> [Data records]
Segment Open
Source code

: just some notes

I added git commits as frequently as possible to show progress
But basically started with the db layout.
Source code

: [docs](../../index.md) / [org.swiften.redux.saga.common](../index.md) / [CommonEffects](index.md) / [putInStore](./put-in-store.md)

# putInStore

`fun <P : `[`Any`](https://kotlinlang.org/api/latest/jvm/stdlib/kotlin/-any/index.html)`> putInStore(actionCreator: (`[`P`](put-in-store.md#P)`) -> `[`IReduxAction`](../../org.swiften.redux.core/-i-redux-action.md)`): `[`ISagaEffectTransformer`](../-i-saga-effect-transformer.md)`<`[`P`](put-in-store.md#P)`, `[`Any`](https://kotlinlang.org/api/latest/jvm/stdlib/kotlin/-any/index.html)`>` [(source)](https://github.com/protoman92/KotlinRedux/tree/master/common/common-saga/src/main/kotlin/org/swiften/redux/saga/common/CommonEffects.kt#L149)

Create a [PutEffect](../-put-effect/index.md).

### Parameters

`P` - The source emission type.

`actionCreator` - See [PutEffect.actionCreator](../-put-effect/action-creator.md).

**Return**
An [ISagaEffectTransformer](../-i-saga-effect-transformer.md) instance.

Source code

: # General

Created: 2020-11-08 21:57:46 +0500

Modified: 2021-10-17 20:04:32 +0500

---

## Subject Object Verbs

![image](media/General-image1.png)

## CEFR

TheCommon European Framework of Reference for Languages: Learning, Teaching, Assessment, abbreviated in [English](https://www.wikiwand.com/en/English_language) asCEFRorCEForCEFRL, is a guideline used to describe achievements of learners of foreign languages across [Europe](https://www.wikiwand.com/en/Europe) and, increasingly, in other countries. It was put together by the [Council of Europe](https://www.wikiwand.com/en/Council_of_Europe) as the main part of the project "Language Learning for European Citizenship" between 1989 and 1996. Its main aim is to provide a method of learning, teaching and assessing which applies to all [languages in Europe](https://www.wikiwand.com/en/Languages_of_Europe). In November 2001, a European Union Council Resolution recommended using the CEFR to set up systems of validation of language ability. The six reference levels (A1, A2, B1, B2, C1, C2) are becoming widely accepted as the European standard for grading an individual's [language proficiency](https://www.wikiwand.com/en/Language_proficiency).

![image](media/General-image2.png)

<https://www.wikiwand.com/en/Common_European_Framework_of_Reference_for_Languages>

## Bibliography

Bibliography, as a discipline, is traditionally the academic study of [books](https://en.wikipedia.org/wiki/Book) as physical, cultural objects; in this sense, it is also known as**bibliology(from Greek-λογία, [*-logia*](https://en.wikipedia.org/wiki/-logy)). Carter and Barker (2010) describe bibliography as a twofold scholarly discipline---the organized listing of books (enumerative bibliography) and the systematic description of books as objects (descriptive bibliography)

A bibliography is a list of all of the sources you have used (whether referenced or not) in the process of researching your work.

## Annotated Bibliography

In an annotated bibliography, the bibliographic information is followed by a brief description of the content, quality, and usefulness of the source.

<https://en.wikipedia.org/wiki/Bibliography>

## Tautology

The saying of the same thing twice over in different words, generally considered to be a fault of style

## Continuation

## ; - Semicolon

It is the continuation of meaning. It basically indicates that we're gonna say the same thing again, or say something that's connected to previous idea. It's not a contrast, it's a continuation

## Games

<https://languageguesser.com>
Segment Closed
> [Exercise description] In the data above, each line holding "transformer" is to be found and copied.

> [Result]
`fun <P : `[`Any`](https://kotlinlang.org/api/latest/jvm/stdlib/kotlin/-any/index.html)`> putInStore(actionCreator: (`[`P`](put-in-store.md#P)`) -> `[`IReduxAction`](../../org.swiften.redux.core/-i-redux-action.md)`): `[`ISagaEffectTransformer`](../-i-saga-effect-transformer.md)`<`[`P`](put-in-store.md#P)`, `[`Any`](https://kotlinlang.org/api/latest/jvm/stdlib/kotlin/-any/index.html)`>` [(source)](https://github.com/protoman92/KotlinRedux/tree/master/common/common-saga/src/main/kotlin/org/swiften/redux/saga/common/CommonEffects.kt#L149)
An [ISagaEffectTransformer](../-i-saga-effect-transformer.md) instance.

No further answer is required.